Amy Coney Barrett worked for Republicans on the Florida recount in Bush v. Gore in 2000.

President Donald Trump is hoping to have Supreme Court nominee Amy Coney Barrett confirmed prior to the November election because he believes the nation’s highest court will end up ruling on ballot disputes.

  • Mother Jones noted that Trump made this clear during the first presidential debate, saying, “I’m counting on them to look at the ballots, definitely.”
  • And last month, the president said on the matter, “I think this will end up in the Supreme Court. And I think it’s very important that we have nine justices.”
  • If Barrett is confirmed prior to the election, Mother Jones reported, she will be the third sitting justice who was involved with a similar situation in 2000, when the decision in Bush v. Gore landed President George W. Bush in the White House.
  • Mother Jones reports,

Given Trump’s slide in the polls, a replay of 2000’s Bush v. Gore debacle could be the only way he wins. It’s not hard to imagine the court once again installing a Republican president; indeed, a number of conservative justices are steeped in this history. Justices John Roberts and Brett Kavanaugh worked on George W. Bush’s legal team during the 2000 Florida recount and successfully intervened to stop Democratic ballots from being counted. If confirmed, Barrett would be a third justice who worked for Republicans during the Florida recount, increasing the likelihood that the court, with a 6-3 conservative majority, would side with Trump in a post-election dispute, even if the facts and the law aren’t on the president’s side.

On her questionnaire for the Senate Judiciary Committee, Barrett said she “provided research and briefing assistance” on Bush v.

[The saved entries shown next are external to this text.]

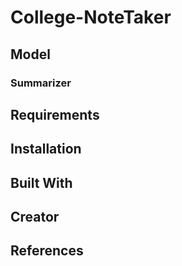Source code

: # College-NoteTaker

## Model

### Summarizer

## Requirements

## Installation

## Built With

## Creator

## References
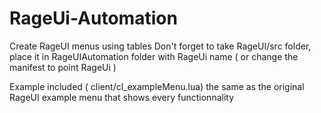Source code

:# RageUi-Automation
Create RageUI menus using tables
Don't forget to take RageUI/src folder, place it in RageUIAutomation folder with RageUi name ( or change the manifest to point RageUi )

Example included ( client/cl_exampleMenu.lua) the same as the original RageUI example menu that shows every functionnality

Gore as a young associate with Miller, Cassidy, Larroca & Lewin. (The firm later merged with Baker Botts, run by longtime GOP powerbroker James Baker, who oversaw the recount for Bush.) “I worked on the case on location in Florida for about a week at the outset of the litigation,” she wrote.

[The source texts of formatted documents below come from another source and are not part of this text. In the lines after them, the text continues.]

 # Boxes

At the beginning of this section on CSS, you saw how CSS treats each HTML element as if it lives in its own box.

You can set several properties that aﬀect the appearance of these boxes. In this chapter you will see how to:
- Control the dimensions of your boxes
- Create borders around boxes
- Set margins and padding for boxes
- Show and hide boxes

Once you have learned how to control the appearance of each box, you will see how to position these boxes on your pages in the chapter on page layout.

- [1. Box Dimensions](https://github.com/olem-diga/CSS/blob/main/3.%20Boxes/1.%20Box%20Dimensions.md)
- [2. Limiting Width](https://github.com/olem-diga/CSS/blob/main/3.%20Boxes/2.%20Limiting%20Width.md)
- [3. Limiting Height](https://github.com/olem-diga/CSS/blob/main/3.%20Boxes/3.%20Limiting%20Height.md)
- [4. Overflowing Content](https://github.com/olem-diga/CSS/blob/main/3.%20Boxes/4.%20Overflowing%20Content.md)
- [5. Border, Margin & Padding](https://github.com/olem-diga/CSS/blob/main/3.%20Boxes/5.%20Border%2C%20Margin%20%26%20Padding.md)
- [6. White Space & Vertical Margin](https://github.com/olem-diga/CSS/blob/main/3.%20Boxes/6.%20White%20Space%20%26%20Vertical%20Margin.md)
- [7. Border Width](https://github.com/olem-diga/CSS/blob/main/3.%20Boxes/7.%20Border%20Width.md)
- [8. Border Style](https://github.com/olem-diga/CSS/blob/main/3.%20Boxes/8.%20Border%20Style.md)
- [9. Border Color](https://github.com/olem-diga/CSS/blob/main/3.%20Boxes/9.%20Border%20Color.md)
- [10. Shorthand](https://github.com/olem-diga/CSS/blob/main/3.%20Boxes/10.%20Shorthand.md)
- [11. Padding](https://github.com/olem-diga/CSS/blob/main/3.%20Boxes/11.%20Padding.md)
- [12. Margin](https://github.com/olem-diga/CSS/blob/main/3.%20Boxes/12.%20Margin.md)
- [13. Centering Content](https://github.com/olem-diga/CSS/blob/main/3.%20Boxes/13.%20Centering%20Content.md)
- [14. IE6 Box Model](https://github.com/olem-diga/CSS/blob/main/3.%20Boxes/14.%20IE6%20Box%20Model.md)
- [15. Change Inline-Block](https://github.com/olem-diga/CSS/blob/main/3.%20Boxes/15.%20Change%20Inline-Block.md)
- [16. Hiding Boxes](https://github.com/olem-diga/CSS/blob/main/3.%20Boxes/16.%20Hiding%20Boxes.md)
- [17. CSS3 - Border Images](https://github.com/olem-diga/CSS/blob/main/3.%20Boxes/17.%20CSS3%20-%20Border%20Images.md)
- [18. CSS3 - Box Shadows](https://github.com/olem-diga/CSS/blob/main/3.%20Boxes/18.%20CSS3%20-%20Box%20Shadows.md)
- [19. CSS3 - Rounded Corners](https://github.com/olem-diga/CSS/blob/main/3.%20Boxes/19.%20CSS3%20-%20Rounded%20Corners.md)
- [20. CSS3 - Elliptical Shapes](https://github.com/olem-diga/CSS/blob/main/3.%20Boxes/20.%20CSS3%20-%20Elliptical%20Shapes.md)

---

  • Further Barrett reportedly worked on two lesser known but nonetheless pivotal cases as well, which involved “mail ballots that were disputed by Democrats because of evidence that Republican operatives had altered incomplete absentee ballot request forms,” Mother Jones reported.

After the election, Democrats sued and sought to invalidate all 25,000 absentee ballots cast in the two Bush-friendly counties because they weren’t able to track which request forms had been changed. “These people were not entitled to ballots based on their applications,” says Edward Stafman, a lawyer who filed the legal challenge. “They only got them because they were Republicans.”

If the ballots had been thrown out, Al Gore would have easily overcome his 537-vote deficit to Bush. “This was 25,000 votes,” says Daryl Bristow, a lawyer from Baker Botts in Houston who represented the Bush-Cheney campaign in the two counties. “If we had lost those cases, we would’ve lost the presidency.”

  • Bristow said he recalled Barrett working on the cases, saying “she was probably doing briefing work with regard to the various motions we were filing and legal arguments we were making.”
  • Mother Jones concluded:

A 6-3 conservative majority with Barrett on the court could be a disaster for voting rights, potentially killing what’s left of the Voting Rights Act, upholding even more extreme gerrymandering, and giving a green light to virtually any effort by Republicans to make it harder to vote.

And if Barrett’s past work in Florida is any indication, she may be inclined to side with GOP interests in any dispute over how ballots should be counted, no matter what the law—or the GOP’s past support for voting by mail—has to say.